[EXERCISE DIRECTIONS]
If a line in the records below contains the word "guide", copy it out.

[SOURCE RECORDS]
────

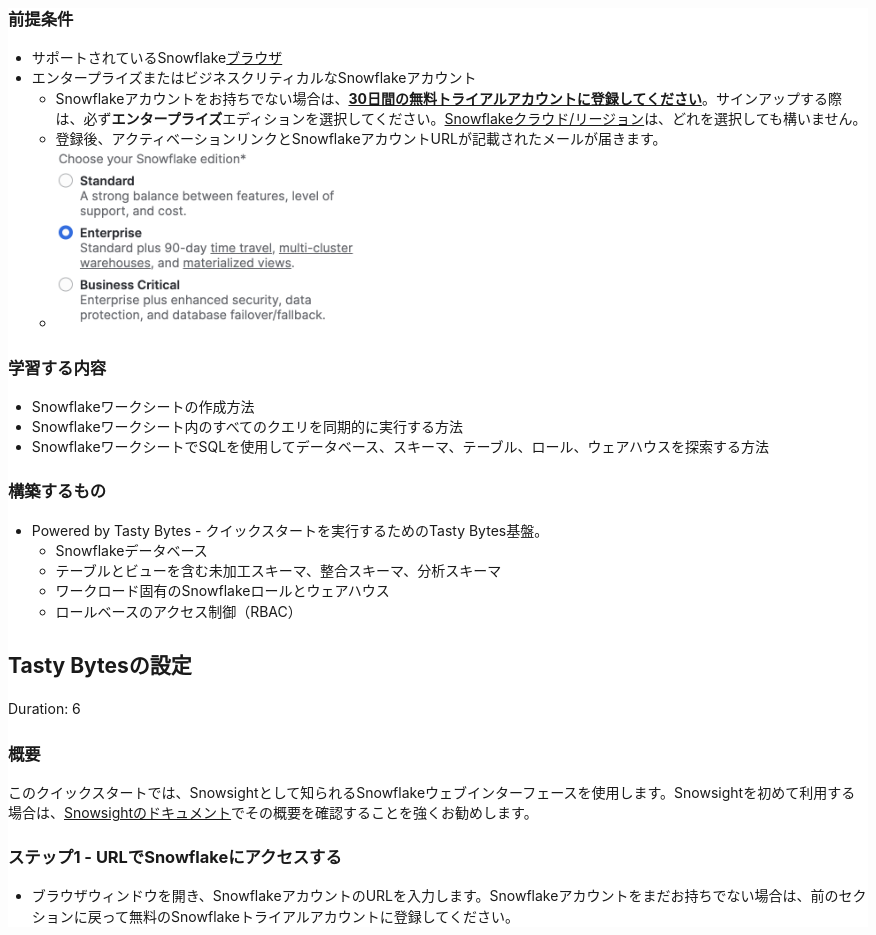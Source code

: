 ### 前提条件
- サポートされているSnowflake[ブラウザ](https://docs.snowflake.com/ja/user-guide/setup#browser-requirements)
- エンタープライズまたはビジネスクリティカルなSnowflakeアカウント
  - Snowflakeアカウントをお持ちでない場合は、[**30日間の無料トライアルアカウントに登録してください**](https://signup.snowflake.com/?utm_cta=quickstarts_&_l=ja)。サインアップする際は、必ず**エンタープライズ**エディションを選択してください。[Snowflakeクラウド/リージョン](https://docs.snowflake.com/en/user-guide/intro-regions)は、どれを選択しても構いません。
  - 登録後、アクティベーションリンクとSnowflakeアカウントURLが記載されたメールが届きます。
  - <img src="assets/choose_edition.png" width="300"/>

### 学習する内容
- Snowflakeワークシートの作成方法
- Snowflakeワークシート内のすべてのクエリを同期的に実行する方法
- SnowflakeワークシートでSQLを使用してデータベース、スキーマ、テーブル、ロール、ウェアハウスを探索する方法

### 構築するもの
- Powered by Tasty Bytes - クイックスタートを実行するためのTasty Bytes基盤。
  - Snowflakeデータベース
  - テーブルとビューを含む未加工スキーマ、整合スキーマ、分析スキーマ
  - ワークロード固有のSnowflakeロールとウェアハウス
  - ロールベースのアクセス制御（RBAC）

## Tasty Bytesの設定
Duration: 6

### 概要
このクイックスタートでは、Snowsightとして知られるSnowflakeウェブインターフェースを使用します。Snowsightを初めて利用する場合は、[Snowsightのドキュメント](https://docs.snowflake.com/ja/user-guide/ui-snowsight)でその概要を確認することを強くお勧めします。

### ステップ1 - URLでSnowflakeにアクセスする
- ブラウザウィンドウを開き、SnowflakeアカウントのURLを入力します。Snowflakeアカウントをまだお持ちでない場合は、前のセクションに戻って無料のSnowflakeトライアルアカウントに登録してください。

────

[RESPONSE FOR THIS EXERCISE]
- サポートされているSnowflake[ブラウザ](https://docs.snowflake.com/ja/user-guide/setup#browser-requirements)
  - Snowflakeアカウントをお持ちでない場合は、[**30日間の無料トライアルアカウントに登録してください**](https://signup.snowflake.com/?utm_cta=quickstarts_&_l=ja)。サインアップする際は、必ず**エンタープライズ**エディションを選択してください。[Snowflakeクラウド/リージョン](https://docs.snowflake.com/en/user-guide/intro-regions)は、どれを選択しても構いません。
このクイックスタートでは、Snowsightとして知られるSnowflakeウェブインターフェースを使用します。Snowsightを初めて利用する場合は、[Snowsightのドキュメント](https://docs.snowflake.com/ja/user-guide/ui-snowsight)でその概要を確認することを強くお勧めします。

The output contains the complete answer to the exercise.